Monday, June 2, 2008

Worry, Part III

In Part I and II of this series, I shared some thoughts on anxiety. I promised that this week I’d explore what can be done about this very human inclination which so effectively saps our energy reserves. But before moving on to solutions, I realized it would be helpful to look at the particulars of your unique brand of anxiety. So, this week’s blog will focus on how stress manifests in your life.

To this end, I suggest taking several days to simply observe your anxiety. During this assessment phase, don’t work toward making any specific changes. Simply notice. Allow yourself all your usual responses and watch how they each play out. Discern the behaviors you use to discharge or ease your agitation, as well as their effectiveness. Ask for feedback from others who know you well. It may be helpful to keep a mood journal, tracking each day’s observations.

Some particulars to note are:
  • Physical cues.
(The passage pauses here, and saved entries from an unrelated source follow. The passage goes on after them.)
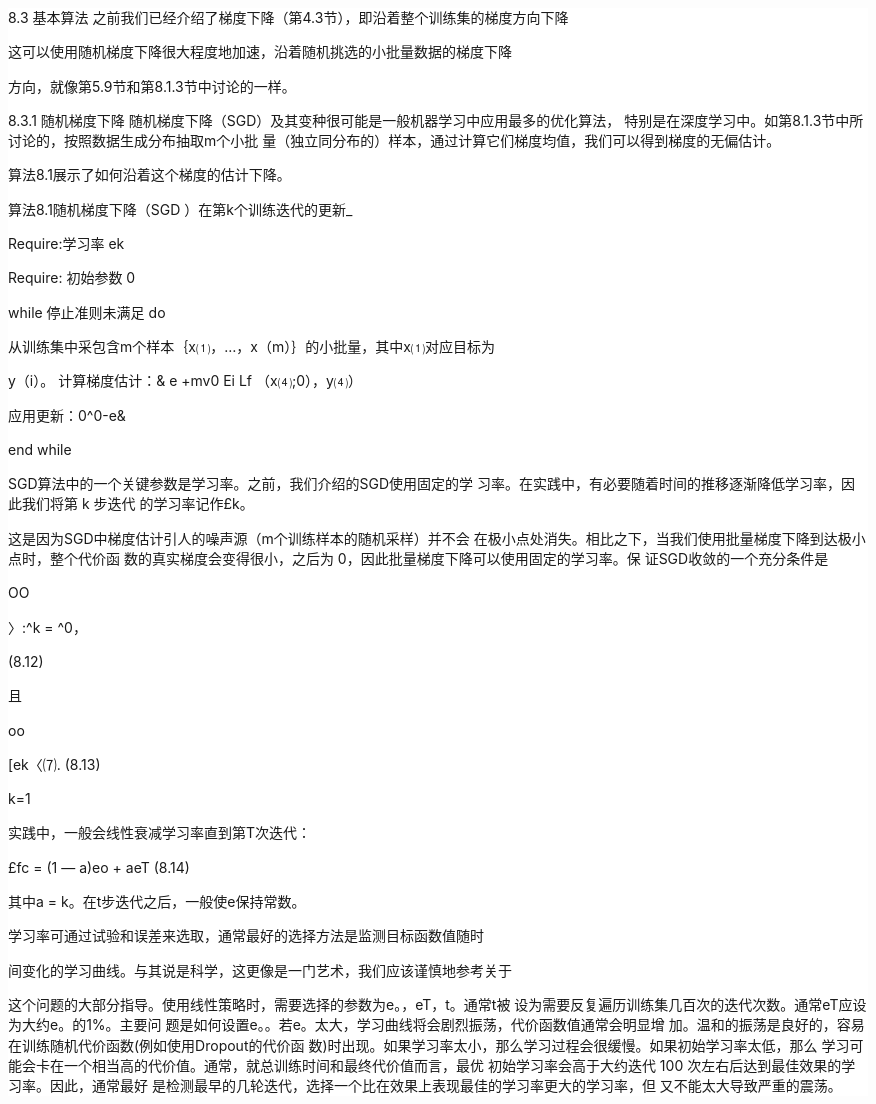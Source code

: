 8.3 基本算法
之前我们已经介绍了梯度下降（第4.3节），即沿着整个训练集的梯度方向下降

这可以使用随机梯度下降很大程度地加速，沿着随机挑选的小批量数据的梯度下降

方向，就像第5.9节和第8.1.3节中讨论的一样。

8.3.1 随机梯度下降
随机梯度下降（SGD）及其变种很可能是一般机器学习中应用最多的优化算法， 特别是在深度学习中。如第8.1.3节中所讨论的，按照数据生成分布抽取m个小批 量（独立同分布的）样本，通过计算它们梯度均值，我们可以得到梯度的无偏估计。

算法8.1展示了如何沿着这个梯度的估计下降。

算法8.1随机梯度下降（SGD ）在第k个训练迭代的更新_

Require:学习率 ek

Require: 初始参数 0

while 停止准则未满足 do

从训练集中采包含m个样本｛x⑴，…，x（m）｝的小批量，其中x⑴对应目标为

y（i）。
计算梯度估计：& e +mv0 Ei Lf （x⑷;0），y⑷）

应用更新：0^0-e&

end while

SGD算法中的一个关键参数是学习率。之前，我们介绍的SGD使用固定的学 习率。在实践中，有必要随着时间的推移逐渐降低学习率，因此我们将第 k 步迭代 的学习率记作£k。

这是因为SGD中梯度估计引人的噪声源（m个训练样本的随机采样）并不会 在极小点处消失。相比之下，当我们使用批量梯度下降到达极小点时，整个代价函 数的真实梯度会变得很小，之后为 0，因此批量梯度下降可以使用固定的学习率。保 证SGD收敛的一个充分条件是

OO

〉:^k = ^0，

(8.12)


且

oo

[ek〈⑺.    (8.13)

k=1

实践中，一般会线性衰减学习率直到第T次迭代：

£fc = (1 — a)eo + aeT    (8.14)

其中a = k。在t步迭代之后，一般使e保持常数。

学习率可通过试验和误差来选取，通常最好的选择方法是监测目标函数值随时

间变化的学习曲线。与其说是科学，这更像是一门艺术，我们应该谨慎地参考关于

这个问题的大部分指导。使用线性策略时，需要选择的参数为e。，eT，t。通常t被 设为需要反复遍历训练集几百次的迭代次数。通常eT应设为大约e。的1%。主要问 题是如何设置e。。若e。太大，学习曲线将会剧烈振荡，代价函数值通常会明显增 加。温和的振荡是良好的，容易在训练随机代价函数(例如使用Dropout的代价函 数)时出现。如果学习率太小，那么学习过程会很缓慢。如果初始学习率太低，那么 学习可能会卡在一个相当高的代价值。通常，就总训练时间和最终代价值而言，最优 初始学习率会高于大约迭代 100 次左右后达到最佳效果的学习率。因此，通常最好 是检测最早的几轮迭代，选择一个比在效果上表现最佳的学习率更大的学习率，但 又不能太大导致严重的震荡。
Be aware of the ways in which your body reacts. Does stress appear in the form of muscle tension, knots in your stomach, jumpy legs, hand twitching? Is your breathing shallow, quick, incomplete?
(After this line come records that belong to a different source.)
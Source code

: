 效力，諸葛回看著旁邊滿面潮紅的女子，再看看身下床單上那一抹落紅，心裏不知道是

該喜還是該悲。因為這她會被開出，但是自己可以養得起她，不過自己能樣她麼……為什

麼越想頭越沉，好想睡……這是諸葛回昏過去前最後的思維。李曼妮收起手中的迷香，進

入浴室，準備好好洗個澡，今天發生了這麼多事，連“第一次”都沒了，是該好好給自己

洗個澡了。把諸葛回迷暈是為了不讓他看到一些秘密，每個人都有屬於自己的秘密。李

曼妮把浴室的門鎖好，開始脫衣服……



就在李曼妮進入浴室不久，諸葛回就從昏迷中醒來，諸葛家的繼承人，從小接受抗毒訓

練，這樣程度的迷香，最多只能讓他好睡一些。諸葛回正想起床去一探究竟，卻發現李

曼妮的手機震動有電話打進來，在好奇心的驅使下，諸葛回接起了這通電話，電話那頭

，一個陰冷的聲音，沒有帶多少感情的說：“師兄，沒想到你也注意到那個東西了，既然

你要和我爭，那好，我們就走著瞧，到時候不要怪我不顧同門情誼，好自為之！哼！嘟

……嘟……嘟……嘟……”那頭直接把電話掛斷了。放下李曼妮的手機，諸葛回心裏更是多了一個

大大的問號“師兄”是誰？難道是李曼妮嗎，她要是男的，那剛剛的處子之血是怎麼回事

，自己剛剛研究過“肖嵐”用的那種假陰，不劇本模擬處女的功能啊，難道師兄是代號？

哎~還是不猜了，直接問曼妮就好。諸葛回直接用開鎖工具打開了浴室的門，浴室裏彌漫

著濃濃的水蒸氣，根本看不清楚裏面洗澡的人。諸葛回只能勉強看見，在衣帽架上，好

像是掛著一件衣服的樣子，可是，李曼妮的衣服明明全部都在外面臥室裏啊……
  • Behavioral responses. Notice what behaviors you engage in. Do you fiddle with clothing or other objects when anxious? Do you talk more or withdraw? Do you become easily irritated and discharge your anxiety through anger? Do you eat more or less, use mood altering substances, zone out in front of the TV? Do these responses actually ease tension overall?
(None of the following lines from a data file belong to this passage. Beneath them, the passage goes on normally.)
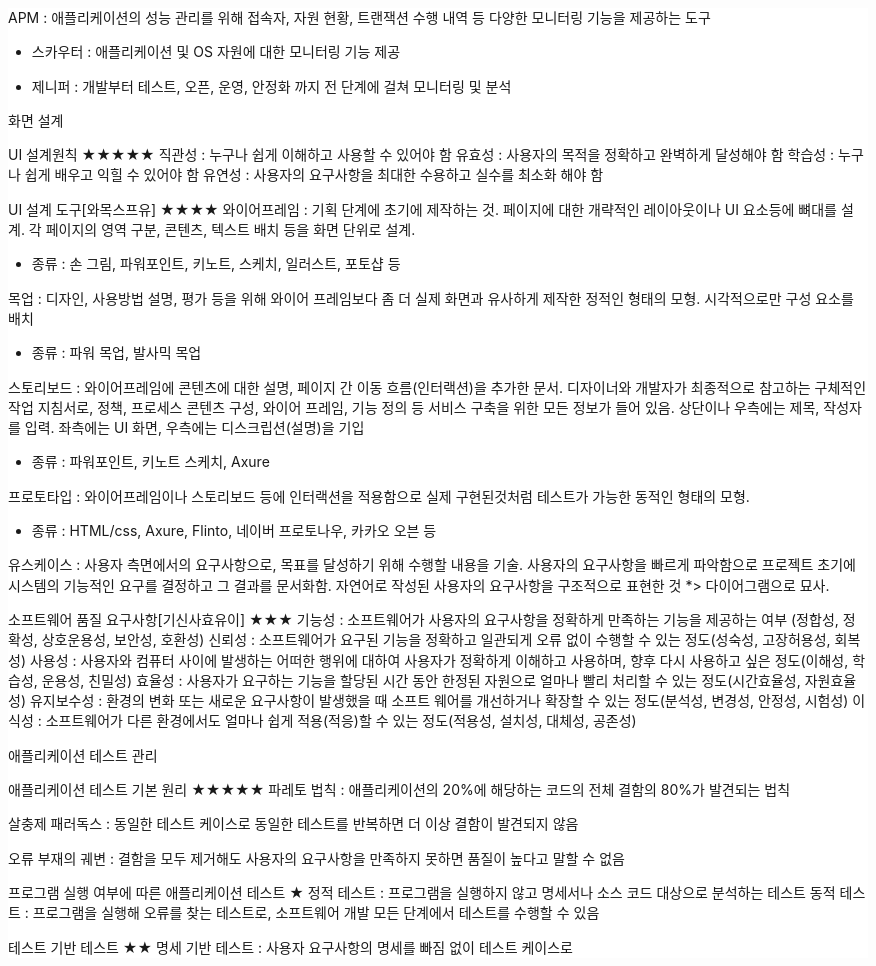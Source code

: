APM : 애플리케이션의 성능 관리를 위해 접속자, 자원 현황, 트랜잭션 수행 내역 등 다양한 모니터링 기능을 제공하는 도구

- 스카우터 : 애플리케이션 및 OS 자원에 대한 모니터링 기능 제공

- 제니퍼 : 개발부터 테스트, 오픈, 운영, 안정화 까지 전 단계에 걸쳐 모니터링 및 분석

화면 설계

UI 설계원칙 ★★★★★
직관성 : 누구나 쉽게 이해하고 사용할 수 있어야 함
유효성 : 사용자의 목적을 정확하고 완벽하게 달성해야 함
학습성 : 누구나 쉽게 배우고 익힐 수 있어야 함
유연성 : 사용자의 요구사항을 최대한 수용하고 실수를 최소화 해야 함

UI 설계 도구[와목스프유] ★★★★
와이어프레임 : 기획 단계에 초기에 제작하는 것. 페이지에 대한 개략적인 레이아웃이나 UI 요소등에 뼈대를 설계. 각 페이지의 영역 구분, 콘텐츠, 텍스트 배치 등을 화면 단위로 설계.

- 종류 : 손 그림, 파워포인트, 키노트, 스케치, 일러스트, 포토샵 등

목업 : 디자인, 사용방법 설명, 평가 등을 위해 와이어 프레임보다 좀 더 실제 화면과 유사하게 제작한 정적인 형태의 모형. 시각적으로만 구성 요소를 배치

- 종류 : 파워 목업, 발사믹 목업

스토리보드 : 와이어프레임에 콘텐츠에 대한 설명, 페이지 간 이동 흐름(인터랙션)을 추가한 문서. 디자이너와 개발자가 최종적으로 참고하는 구체적인 작업 지침서로, 정책, 프로세스 콘텐츠 구성, 와이어 프레임, 기능 정의 등 서비스 구축을 위한 모든 정보가 들어 있음. 상단이나 우측에는 제목, 작성자를 입력. 좌측에는 UI 화면, 우측에는 디스크립션(설명)을 기입

- 종류 : 파워포인트, 키노트 스케치, Axure

프로토타입 : 와이어프레임이나 스토리보드 등에 인터랙션을 적용함으로 실제 구현된것처럼 테스트가 가능한 동적인 형태의 모형.

- 종류 : HTML/css, Axure, Flinto, 네이버 프로토나우, 카카오 오븐 등

유스케이스 : 사용자 측면에서의 요구사항으로, 목표를 달성하기 위해 수행할 내용을 기술. 사용자의 요구사항을 빠르게 파악함으로 프로젝트 초기에 시스템의 기능적인 요구를 결정하고 그 결과를 문서화함. 자연어로 작성된 사용자의 요구사항을 구조적으로 표현한 것 \*> 다이어그램으로 묘사.

소프트웨어 품질 요구사항[기신사효유이] ★★★
기능성 : 소프트웨어가 사용자의 요구사항을 정확하게 만족하는 기능을 제공하는 여부 (정합성, 정확성, 상호운용성, 보안성, 호환성)
신뢰성 : 소프트웨어가 요구된 기능을 정확하고 일관되게 오류 없이 수행할 수 있는 정도(성숙성, 고장허용성, 회복성)
사용성 : 사용자와 컴퓨터 사이에 발생하는 어떠한 행위에 대하여 사용자가 정확하게 이해하고 사용하며, 향후 다시 사용하고 싶은 정도(이해성, 학습성, 운용성, 친밀성)
효율성 : 사용자가 요구하는 기능을 할당된 시간 동안 한정된 자원으로 얼마나 빨리 처리할 수 있는 정도(시간효율성, 자원효율성)
유지보수성 : 환경의 변화 또는 새로운 요구사항이 발생했을 때 소프트 웨어를 개선하거나 확장할 수 있는 정도(분석성, 변경성, 안정성, 시험성)
이식성 : 소프트웨어가 다른 환경에서도 얼마나 쉽게 적용(적응)할 수 있는 정도(적용성, 설치성, 대체성, 공존성)

애플리케이션 테스트 관리

애플리케이션 테스트 기본 원리 ★★★★★
파레토 법칙 : 애플리케이션의 20%에 해당하는 코드의 전체 결함의 80%가 발견되는 법칙

살충제 패러독스 : 동일한 테스트 케이스로 동일한 테스트를 반복하면 더 이상 결함이 발견되지 않음

오류 부재의 궤변 : 결함을 모두 제거해도 사용자의 요구사항을 만족하지 못하면 품질이 높다고 말할 수 없음

프로그램 실행 여부에 따른 애플리케이션 테스트 ★
정적 테스트 : 프로그램을 실행하지 않고 명세서나 소스 코드 대상으로 분석하는 테스트
동적 테스트 : 프로그램을 실행해 오류를 찾는 테스트로, 소프트웨어 개발 모든 단계에서 테스트를 수행할 수 있음

테스트 기반 테스트 ★★
명세 기반 테스트 : 사용자 요구사항의 명세를 빠짐 없이 테스트 케이스로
  • Speech. Listen for evidence of an agitated or obsessive approach within the words you choose . Do you find yourself frequently beginning sentences with words such as, ‘I worry that...’? Do you find yourself often quoting Murphy’s Law and demonstrating in your speech that you expect problems to occur? Do you let loose with an expletive when you spill or drop something, or when things are not going as you think they ought?
  • Mental Focus. Watch your thoughts. Do you play out specific scenarios, rehearsing future trials or replaying previous ones? Are you hyperaware of potential difficulties? Is energy wasted figuring out solutions for problems that have yet to occur--and likely won’t? Do you listen well to others and give your full attention to your activities, or is your mind repeatedly pulled back to upset?
  • Psychological and spiritual perspectives. Become conscious of how a likely unconscious outlook colors your experience. What are your expectations of life, of this day before you? Do you have an approach that makes living more of a project or chore than an unfolding process? How much do you secretly believe that nothing can be done to decrease your stress level or improve your experience of life? Do you view life as a bitch or a beach? Review the psychological and spiritual components of anxiety detailed in Worry, Part II, and see which ones apply to you.
  • Situational factors. Notice how you are affected by external realities. Are there certain situations in which you tighten up? Certain people who bring out this response? Is your anxiety affected by being hungry, rushed, tired, or overworked?
  • External demands: Size up the realities of your stress. How urgent are the current claims on your energy? Are these real and unavoidable? Would someone looking in on your life from the outside agree that these demands cannot be minimized or managed a bit more effectively?
  • Scheduling: Observe your use of time. How much of each day is spent in soothing activities? Do you make specific choices to care for yourself, or does self-care come only after everything on your to-do list is finished (that is, never!)? Do you unconsciously follow the desires of those around you in this way, adopting a passive approach to your own life?